In One Place, For One Fish, Climate Change May be a Boon

In the past Greenies have agonized about global warming cutting salmon numbers

On a mid-july afternoon, when the tide was starting to come in on the Naknek River, the Bandle family’s commercial fishing nets lay stretched across the beach, waiting for the water to rise. With the fishing crew on break, Sharon Bandle emerged from a tar-paper-sided cabin that serves as kitchen and bunkhouse with a plate of tempura salmon and a bowl of cocktail sauce. Everyone dug in.

Here in southwestern Alaska’s Bristol Bay, the Bandle family has fished by setnet for nearly 40 years, anchoring nets hundreds of feet long on the beach, then stretching them perpendicularly into the river’s current. The webbing hangs like a curtain from a line of softball-size corks, intercepting sockeye salmon as they swim upstream to their spawning grounds. Crews of two or three in small aluminum skiffs pick the salmon from the nets; processing plants on the far side of the river head and gut the catch, then ship the bulk of it to China and elsewhere for additional processing.
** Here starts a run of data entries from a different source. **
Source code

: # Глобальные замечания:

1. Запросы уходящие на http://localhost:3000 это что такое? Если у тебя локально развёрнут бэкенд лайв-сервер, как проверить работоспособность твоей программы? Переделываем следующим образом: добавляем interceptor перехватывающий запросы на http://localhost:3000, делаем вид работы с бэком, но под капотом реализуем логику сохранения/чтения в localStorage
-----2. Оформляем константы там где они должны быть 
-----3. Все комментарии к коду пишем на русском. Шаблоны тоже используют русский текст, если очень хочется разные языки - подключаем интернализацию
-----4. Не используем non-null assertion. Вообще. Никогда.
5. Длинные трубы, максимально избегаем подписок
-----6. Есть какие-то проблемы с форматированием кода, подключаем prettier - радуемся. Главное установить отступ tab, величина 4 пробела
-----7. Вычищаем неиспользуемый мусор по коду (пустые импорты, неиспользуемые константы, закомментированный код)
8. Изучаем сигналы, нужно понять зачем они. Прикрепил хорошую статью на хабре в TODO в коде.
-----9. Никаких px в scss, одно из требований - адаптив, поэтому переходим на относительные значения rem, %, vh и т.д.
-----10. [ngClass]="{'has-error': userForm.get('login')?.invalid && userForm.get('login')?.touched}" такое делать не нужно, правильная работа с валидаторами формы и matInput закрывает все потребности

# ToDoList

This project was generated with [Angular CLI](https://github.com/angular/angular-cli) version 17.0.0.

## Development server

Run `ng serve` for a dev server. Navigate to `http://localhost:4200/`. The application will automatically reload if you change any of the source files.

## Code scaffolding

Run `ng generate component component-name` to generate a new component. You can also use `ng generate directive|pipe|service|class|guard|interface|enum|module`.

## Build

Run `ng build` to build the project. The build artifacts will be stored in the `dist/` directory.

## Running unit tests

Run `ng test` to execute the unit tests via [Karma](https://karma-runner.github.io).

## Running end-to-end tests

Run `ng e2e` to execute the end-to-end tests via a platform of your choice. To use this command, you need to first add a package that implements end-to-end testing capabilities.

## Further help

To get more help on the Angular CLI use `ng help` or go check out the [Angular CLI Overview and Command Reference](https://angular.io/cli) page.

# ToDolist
Bristol Bay’s sockeye harvest has long made up about half of the global catch of this species, in a seasonal blitz as short as it is enormous: The fishery lasts a mere six weeks. Each summer, 15,000 seafood processors, boat-based fishermen, and setnetters—including families such as the Bandles—gather here to support an industry worth more than $2 billion in 2019. Some fishermen will net enough cash to live on until the fish come back the next year. And this year, Bristol Bay outdid itself, notching the largest sockeye run in the region’s recorded history with an astonishing 66 million returning fish. Even more astonishing, this season capped nearly a decade of extraordinarily high salmon returns in Bristol Bay, where sockeye harvests have reached more than 50 percent above the most recent 20-year average.